[Data under study Boundary: Start]
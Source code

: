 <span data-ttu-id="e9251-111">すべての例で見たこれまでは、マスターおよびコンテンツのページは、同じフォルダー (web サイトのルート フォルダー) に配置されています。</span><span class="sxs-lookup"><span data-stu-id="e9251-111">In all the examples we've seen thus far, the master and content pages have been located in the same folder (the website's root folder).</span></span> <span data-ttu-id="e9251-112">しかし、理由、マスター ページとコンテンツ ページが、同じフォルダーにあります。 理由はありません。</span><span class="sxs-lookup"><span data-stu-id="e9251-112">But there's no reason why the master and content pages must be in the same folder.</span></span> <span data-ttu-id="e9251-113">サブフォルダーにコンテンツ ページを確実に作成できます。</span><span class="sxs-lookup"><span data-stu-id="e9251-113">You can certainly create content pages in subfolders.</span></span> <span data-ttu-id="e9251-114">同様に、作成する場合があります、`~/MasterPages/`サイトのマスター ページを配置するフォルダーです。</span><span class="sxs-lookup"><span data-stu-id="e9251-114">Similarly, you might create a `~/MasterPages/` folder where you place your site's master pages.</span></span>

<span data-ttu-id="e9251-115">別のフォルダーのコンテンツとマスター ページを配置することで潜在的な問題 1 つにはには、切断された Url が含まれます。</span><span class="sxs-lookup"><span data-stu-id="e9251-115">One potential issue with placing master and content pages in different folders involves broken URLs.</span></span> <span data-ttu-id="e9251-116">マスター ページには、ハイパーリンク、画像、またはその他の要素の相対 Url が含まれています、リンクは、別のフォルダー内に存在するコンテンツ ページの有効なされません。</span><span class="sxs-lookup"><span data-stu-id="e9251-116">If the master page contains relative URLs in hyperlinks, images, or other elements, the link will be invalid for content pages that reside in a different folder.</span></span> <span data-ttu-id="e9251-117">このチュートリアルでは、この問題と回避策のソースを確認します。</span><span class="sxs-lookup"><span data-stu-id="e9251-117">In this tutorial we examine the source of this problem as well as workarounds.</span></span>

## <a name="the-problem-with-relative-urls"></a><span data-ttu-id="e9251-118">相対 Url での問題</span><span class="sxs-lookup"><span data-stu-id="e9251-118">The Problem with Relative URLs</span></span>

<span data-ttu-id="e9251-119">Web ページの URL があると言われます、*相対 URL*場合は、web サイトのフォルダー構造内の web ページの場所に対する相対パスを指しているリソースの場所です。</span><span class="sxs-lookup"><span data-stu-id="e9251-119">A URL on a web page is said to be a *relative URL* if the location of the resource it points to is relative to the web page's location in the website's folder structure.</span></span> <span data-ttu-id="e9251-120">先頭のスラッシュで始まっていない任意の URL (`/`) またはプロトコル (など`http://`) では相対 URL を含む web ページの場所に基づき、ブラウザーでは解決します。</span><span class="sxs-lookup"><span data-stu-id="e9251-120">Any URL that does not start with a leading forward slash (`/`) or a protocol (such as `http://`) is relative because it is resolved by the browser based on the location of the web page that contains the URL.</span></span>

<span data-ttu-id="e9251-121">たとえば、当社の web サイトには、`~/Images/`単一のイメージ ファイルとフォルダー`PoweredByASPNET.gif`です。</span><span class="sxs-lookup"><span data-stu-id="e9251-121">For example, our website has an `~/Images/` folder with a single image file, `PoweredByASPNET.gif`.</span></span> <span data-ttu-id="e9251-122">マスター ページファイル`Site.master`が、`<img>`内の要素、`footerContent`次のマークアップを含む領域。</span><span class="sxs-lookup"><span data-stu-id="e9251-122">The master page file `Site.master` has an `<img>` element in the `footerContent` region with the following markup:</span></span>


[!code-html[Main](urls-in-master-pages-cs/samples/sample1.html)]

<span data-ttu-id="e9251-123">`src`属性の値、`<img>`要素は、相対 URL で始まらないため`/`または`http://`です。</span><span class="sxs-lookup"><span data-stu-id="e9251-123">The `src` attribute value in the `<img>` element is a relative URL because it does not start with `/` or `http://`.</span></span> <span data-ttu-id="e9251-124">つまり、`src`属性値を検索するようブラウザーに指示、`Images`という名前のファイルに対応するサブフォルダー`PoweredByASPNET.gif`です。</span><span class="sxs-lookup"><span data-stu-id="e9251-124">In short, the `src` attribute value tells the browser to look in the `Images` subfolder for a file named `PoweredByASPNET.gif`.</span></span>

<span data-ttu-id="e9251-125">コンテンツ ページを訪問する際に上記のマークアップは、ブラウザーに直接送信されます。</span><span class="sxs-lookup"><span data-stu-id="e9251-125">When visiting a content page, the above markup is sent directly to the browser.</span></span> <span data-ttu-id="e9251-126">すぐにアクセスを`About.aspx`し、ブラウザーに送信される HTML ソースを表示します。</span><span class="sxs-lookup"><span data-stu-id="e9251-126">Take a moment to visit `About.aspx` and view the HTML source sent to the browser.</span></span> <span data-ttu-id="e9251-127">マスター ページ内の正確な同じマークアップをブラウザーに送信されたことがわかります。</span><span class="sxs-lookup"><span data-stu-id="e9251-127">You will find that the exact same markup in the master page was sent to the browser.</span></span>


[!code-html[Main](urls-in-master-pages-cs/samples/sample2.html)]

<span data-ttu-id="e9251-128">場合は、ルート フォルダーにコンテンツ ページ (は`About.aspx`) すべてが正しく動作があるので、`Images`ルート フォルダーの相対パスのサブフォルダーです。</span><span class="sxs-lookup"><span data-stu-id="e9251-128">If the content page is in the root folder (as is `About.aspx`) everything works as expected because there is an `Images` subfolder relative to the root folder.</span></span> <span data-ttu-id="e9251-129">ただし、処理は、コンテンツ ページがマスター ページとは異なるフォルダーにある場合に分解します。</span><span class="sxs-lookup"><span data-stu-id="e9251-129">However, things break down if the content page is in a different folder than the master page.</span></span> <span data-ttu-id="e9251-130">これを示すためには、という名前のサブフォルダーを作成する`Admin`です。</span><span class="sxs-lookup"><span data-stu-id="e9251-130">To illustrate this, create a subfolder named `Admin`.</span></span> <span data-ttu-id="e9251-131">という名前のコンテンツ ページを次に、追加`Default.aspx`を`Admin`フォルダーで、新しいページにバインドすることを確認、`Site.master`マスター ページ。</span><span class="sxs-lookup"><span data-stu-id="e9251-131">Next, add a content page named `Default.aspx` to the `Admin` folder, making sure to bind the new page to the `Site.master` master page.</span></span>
[Data under study Boundary: End]
[Data under study Boundary: Start]
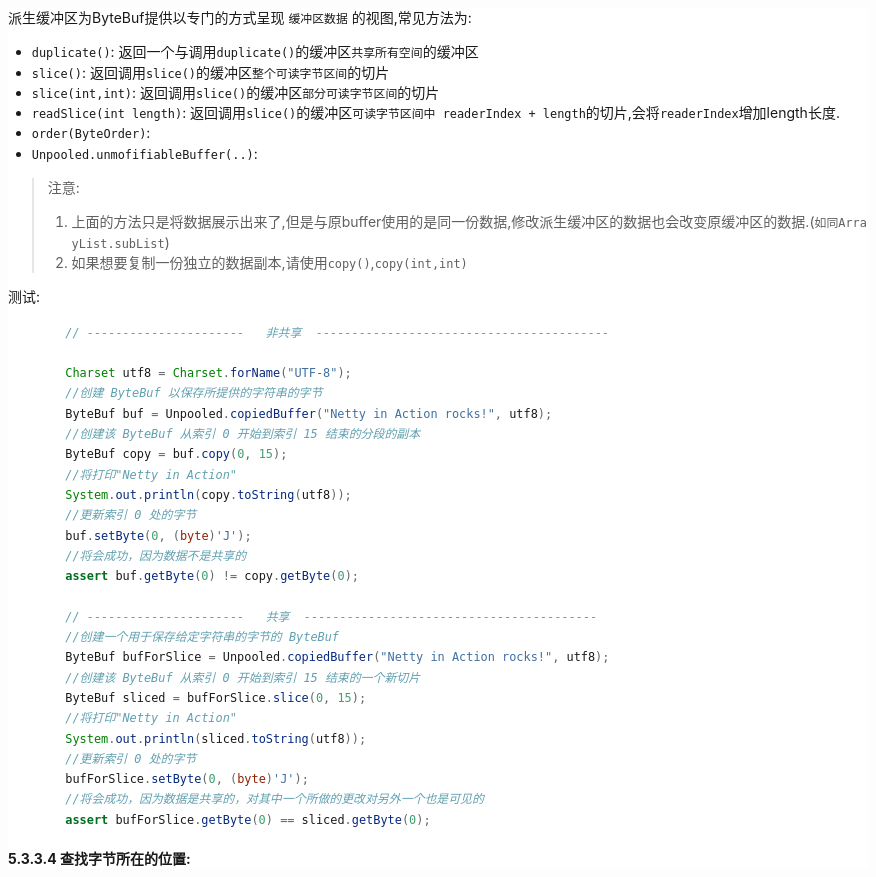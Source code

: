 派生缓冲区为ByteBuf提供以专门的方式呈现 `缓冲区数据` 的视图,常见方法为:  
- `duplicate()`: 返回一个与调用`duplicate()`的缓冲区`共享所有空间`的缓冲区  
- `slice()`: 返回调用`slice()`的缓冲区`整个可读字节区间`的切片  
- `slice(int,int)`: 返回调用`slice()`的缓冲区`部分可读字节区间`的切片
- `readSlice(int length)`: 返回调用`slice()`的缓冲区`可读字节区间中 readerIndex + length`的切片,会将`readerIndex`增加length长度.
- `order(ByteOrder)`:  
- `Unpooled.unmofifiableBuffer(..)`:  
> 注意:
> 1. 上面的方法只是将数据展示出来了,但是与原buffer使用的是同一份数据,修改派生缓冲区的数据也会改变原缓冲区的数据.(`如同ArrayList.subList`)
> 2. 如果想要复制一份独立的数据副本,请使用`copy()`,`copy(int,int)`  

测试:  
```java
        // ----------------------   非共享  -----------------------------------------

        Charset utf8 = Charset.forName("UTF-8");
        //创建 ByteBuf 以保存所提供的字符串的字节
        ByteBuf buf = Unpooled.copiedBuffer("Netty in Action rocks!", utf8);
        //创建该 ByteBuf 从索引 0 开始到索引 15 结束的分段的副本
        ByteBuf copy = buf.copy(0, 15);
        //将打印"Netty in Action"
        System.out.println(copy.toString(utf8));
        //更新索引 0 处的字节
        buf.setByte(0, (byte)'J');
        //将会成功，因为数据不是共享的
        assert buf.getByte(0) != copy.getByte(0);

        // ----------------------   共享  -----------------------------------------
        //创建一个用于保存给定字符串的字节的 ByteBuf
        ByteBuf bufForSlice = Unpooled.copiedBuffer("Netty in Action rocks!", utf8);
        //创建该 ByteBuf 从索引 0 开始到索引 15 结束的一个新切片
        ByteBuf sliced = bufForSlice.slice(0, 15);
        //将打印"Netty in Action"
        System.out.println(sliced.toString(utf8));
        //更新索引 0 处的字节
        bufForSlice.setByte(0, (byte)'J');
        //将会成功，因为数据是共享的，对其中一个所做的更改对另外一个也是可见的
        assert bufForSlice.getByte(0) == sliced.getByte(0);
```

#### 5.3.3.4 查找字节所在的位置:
[Data under study Boundary: End]
[Data under study Boundary: Start]
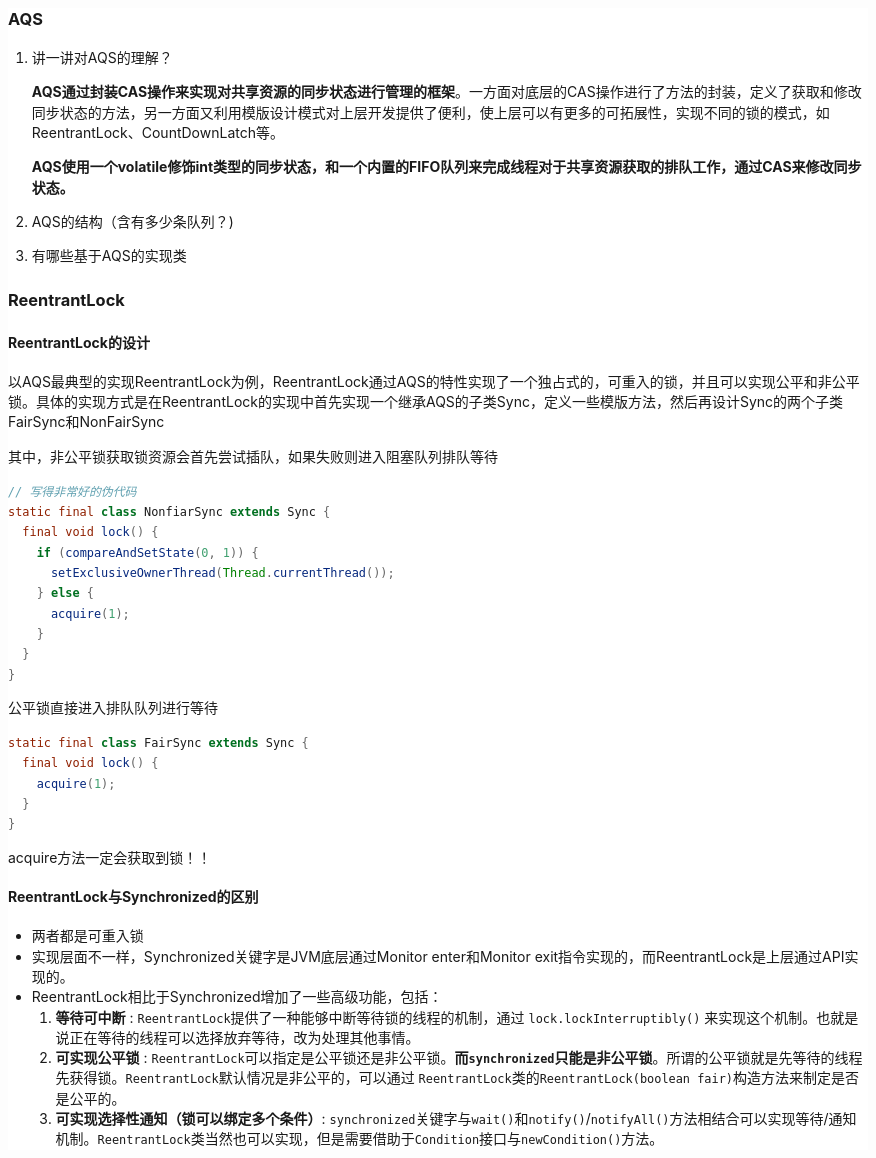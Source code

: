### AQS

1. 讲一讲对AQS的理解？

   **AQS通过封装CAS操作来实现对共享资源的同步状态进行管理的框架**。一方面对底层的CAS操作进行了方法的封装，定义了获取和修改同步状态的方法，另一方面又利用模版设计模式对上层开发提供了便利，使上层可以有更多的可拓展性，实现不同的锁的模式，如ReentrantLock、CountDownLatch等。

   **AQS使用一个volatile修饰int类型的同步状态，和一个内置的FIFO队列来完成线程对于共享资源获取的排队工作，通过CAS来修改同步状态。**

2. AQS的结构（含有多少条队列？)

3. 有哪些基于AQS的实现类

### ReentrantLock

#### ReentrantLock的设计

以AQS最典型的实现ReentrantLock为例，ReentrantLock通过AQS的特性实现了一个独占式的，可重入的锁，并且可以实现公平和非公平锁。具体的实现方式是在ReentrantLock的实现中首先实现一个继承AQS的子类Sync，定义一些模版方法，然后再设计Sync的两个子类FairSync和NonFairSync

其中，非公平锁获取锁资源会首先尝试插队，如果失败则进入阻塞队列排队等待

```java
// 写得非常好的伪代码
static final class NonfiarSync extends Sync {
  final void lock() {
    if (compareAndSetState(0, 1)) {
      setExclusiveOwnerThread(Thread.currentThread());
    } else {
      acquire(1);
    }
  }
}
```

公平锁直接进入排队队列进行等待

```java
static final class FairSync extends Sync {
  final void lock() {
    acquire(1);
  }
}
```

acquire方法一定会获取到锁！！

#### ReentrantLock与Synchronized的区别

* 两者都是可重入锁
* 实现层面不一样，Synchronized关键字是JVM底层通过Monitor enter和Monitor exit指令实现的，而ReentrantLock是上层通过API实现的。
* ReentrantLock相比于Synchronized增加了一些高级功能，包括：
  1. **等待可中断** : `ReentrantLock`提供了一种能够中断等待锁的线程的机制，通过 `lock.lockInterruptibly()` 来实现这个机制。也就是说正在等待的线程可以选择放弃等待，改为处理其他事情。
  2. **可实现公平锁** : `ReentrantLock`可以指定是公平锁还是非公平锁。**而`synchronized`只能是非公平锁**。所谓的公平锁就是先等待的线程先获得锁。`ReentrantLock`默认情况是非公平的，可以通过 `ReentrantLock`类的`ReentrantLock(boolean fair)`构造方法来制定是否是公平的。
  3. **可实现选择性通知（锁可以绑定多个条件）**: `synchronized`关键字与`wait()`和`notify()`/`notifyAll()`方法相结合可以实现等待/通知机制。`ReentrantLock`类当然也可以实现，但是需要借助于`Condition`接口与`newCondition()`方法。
[Data under study Boundary: End]
### What you should do
Return every line of the preceding records in which the word "copy" appears.

### Written response
> 2. 如果想要复制一份独立的数据副本,请使用`copy()`,`copy(int,int)`  
        ByteBuf copy = buf.copy(0, 15);
        System.out.println(copy.toString(utf8));
        assert buf.getByte(0) != copy.getByte(0);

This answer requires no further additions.